Paris-Roubaix: Train company wants police action taken

Paris-Roubaix cyclists cross tracks seconds before train

The French state railway company SNCF has called for police action against cyclists in the Paris-Roubaix spring classic who crossed tracks with a safety barrier down, seconds before a high-speed train arrived.

The incident happened at a crossing in northern France during Sunday's race.

The SNCF has issued a statement calling for "several riders" to be prosecuted for acting "against all safety rules".

Race organisers have said the riders could not stop in time.

"Millions of television viewers saw live this extremely serious and irresponsible action which could have been tragic," said SNCF.

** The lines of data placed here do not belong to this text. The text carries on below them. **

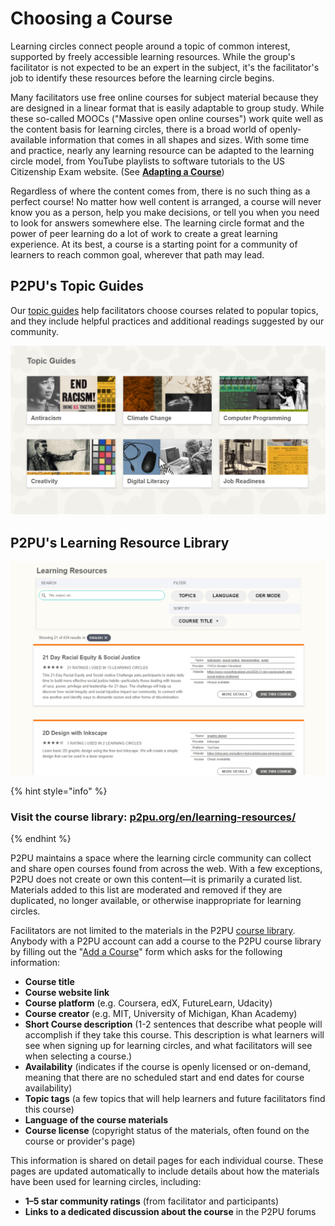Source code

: # Choosing a Course

Learning circles connect people around a topic of common interest, supported by freely accessible learning resources. While the group's facilitator is not expected to be an expert in the subject, it's the facilitator's job to identify these resources before the learning circle begins.&#x20;

Many facilitators use free online courses for subject material because they are designed in a linear format that is easily adaptable to group study. While these so-called MOOCs ("Massive open online courses") work quite well as the content basis for learning circles, there is a broad world of openly-available information that comes in all shapes and sizes. With some time and practice, nearly any learning resource can be adapted to the learning circle model, from YouTube playlists to software tutorials to the US Citizenship Exam website. (See [**Adapting a Course**](facilitator-guides.md))

Regardless of where the content comes from, there is no such thing as a perfect course! No matter how well content is arranged, a course will never know you as a person, help you make decisions, or tell you when you need to look for answers somewhere else. The learning circle format and the power of peer learning do a lot of work to create a great learning experience. At its best, a course is a starting point for a community of learners to reach common goal, wherever that path may lead.&#x20;

## P2PU's Topic Guides

Our [topic guides](https://www.p2pu.org/en/learning-resources/) help facilitators choose courses related to popular topics, and they include helpful practices and additional readings suggested by our community.&#x20;

![P2PU's current list of guides to popular topics](<../.gitbook/assets/Topic Guides.png>)

## P2PU's Learning Resource Library&#x20;

![P2PU's community-curated library of open course materials](<../.gitbook/assets/Learning Resources.png>)

{% hint style="info" %}
### Visit the course library: [p2pu.org/en/learning-resources/](https://www.p2pu.org/en/learning-resources/)
{% endhint %}

P2PU maintains a space where the learning circle community can collect and share open courses found from across the web. With a few exceptions, P2PU does not create or own this content—it is primarily a curated list. Materials added to this list are moderated and removed if they are duplicated, no longer available, or otherwise inappropriate for learning circles.

Facilitators are not limited to the materials in the P2PU [course library](https://www.p2pu.org/en/learning-resources/). Anybody with a P2PU account can add a course to the P2PU course library by filling out the "[Add a Course](https://learningcircles.p2pu.org/en/course/create/)" form which asks for the following information:

* **Course title**
* **Course website link**
* **Course platform** (e.g. Coursera, edX, FutureLearn, Udacity)
* **Course creator** (e.g. MIT, University of Michigan, Khan Academy)
* **Short Course description** (1-2 sentences that describe what people will accomplish if they take this course. This description is what learners will see when signing up for learning circles, and what facilitators will see when selecting a course.)
* **Availability** (indicates if the course is openly licensed or on-demand, meaning that there are no scheduled start and end dates for course availability)
* **Topic tags** (a few topics that will help learners and future facilitators find this course)
* **Language of the course materials**
* **Course license** (copyright status of the materials, often found on the course or provider's page)

This information is shared on detail pages for each individual course. These pages are updated automatically to include details about how the materials have been used for learning circles, including:

* **1–5 star community ratings** (from facilitator and participants)
* **Links to a dedicated discussion about the course** in the P2PU forums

"A few seconds later, a TGV ran on this line and could have hit the peloton."

The barriers went down while the peleton was approaching at about 37mph.

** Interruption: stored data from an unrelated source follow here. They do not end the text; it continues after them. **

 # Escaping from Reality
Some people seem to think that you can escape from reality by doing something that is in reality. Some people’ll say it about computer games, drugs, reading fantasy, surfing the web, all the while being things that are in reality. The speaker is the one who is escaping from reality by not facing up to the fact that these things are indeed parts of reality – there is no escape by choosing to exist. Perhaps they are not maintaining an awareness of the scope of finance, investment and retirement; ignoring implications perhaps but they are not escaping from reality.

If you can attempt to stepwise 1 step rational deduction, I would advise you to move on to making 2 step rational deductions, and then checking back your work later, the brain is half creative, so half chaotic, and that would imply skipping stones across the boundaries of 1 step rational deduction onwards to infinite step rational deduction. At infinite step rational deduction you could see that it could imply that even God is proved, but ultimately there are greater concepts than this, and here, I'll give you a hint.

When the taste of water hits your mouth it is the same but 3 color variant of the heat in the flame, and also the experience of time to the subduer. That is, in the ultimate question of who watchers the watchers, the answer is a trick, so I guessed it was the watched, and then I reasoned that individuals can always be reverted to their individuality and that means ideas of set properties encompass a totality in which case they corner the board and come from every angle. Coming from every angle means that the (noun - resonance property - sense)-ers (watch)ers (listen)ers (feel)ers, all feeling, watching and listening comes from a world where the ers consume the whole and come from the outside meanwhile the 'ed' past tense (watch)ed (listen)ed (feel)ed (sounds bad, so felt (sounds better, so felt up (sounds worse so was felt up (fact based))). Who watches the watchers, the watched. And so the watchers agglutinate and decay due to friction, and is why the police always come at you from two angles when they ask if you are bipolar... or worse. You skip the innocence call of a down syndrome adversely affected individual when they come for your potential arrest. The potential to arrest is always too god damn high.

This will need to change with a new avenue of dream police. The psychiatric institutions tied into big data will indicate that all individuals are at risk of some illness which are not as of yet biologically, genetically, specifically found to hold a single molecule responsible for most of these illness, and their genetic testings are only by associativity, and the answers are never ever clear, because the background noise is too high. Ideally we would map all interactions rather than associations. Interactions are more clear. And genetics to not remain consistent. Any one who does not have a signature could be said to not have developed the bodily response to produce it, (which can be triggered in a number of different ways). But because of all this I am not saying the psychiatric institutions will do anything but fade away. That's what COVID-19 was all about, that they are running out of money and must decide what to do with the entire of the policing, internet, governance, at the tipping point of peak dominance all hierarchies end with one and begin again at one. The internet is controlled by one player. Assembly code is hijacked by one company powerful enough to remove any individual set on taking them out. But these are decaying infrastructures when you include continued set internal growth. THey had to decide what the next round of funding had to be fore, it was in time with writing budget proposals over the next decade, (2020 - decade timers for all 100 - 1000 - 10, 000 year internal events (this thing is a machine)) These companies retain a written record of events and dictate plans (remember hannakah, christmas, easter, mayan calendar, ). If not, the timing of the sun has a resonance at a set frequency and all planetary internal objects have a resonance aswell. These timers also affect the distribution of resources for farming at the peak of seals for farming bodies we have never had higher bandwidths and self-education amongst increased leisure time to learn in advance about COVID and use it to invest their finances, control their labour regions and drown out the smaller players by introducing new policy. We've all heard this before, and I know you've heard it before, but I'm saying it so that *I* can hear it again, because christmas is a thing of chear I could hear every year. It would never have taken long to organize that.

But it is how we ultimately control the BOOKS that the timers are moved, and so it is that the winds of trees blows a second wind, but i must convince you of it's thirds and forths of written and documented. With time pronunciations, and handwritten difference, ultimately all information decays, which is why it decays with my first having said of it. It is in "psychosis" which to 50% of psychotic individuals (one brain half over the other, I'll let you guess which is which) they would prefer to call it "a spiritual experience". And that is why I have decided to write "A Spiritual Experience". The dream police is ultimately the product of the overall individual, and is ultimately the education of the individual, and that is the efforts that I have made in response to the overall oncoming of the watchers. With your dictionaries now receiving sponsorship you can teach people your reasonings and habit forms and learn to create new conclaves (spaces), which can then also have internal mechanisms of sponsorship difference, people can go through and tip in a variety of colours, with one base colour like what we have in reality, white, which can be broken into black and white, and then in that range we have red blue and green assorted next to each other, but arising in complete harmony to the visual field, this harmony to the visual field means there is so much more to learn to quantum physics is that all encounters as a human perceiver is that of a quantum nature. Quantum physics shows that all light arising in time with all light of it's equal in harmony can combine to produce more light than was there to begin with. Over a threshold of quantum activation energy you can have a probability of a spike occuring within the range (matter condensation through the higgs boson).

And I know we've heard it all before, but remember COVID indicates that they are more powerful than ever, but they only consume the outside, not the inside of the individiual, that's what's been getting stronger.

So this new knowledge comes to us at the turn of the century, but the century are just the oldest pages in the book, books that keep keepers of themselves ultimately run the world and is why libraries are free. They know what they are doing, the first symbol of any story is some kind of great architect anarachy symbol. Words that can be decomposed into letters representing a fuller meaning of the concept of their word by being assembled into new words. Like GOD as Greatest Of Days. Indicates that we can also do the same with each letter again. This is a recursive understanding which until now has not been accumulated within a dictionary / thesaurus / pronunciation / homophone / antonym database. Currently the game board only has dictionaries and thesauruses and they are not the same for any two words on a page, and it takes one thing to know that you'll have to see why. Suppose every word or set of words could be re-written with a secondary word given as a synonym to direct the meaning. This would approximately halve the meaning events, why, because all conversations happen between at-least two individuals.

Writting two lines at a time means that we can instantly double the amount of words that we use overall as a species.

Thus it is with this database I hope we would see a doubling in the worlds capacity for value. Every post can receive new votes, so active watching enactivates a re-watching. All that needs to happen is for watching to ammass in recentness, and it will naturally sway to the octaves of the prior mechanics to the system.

SNCF spokesman Christophe Piednoel said the train and the riders, who were 10 minutes ahead of schedule because of a strong tail wind, were not supposed to arrive at the crossing at the same time.

Some riders managed to go through, but a police motorcycle stopped others in the 151-mile race.

A policeman stopped some of the riders from crossing - they later rejoined the rest of the peloton

French champion Arnaud Demare said: "This needs to be taken care of. It was dangerous. We went through but it was close."

Race organisers said on Sunday they would not punish the riders.

"It wasn't possible for the leading riders to stop sufficiently safely," said Guy Dobbelaere, president of the jury of race commissioners. "The peloton was 10 metres away when the barrier started to close."

Sunday's race featured 10 level crossings and was also disrupted last year by barriers coming down as an eight-man breakaway group approached.

The International Cycling Union (UCI) described the incident as "extremely worrying" and has requested a comprehensive report from race organisers.

Sir Bradley Wiggins finished 18th in what was his final race for Team Sky, 31 seconds behind German winner John Degenkolb.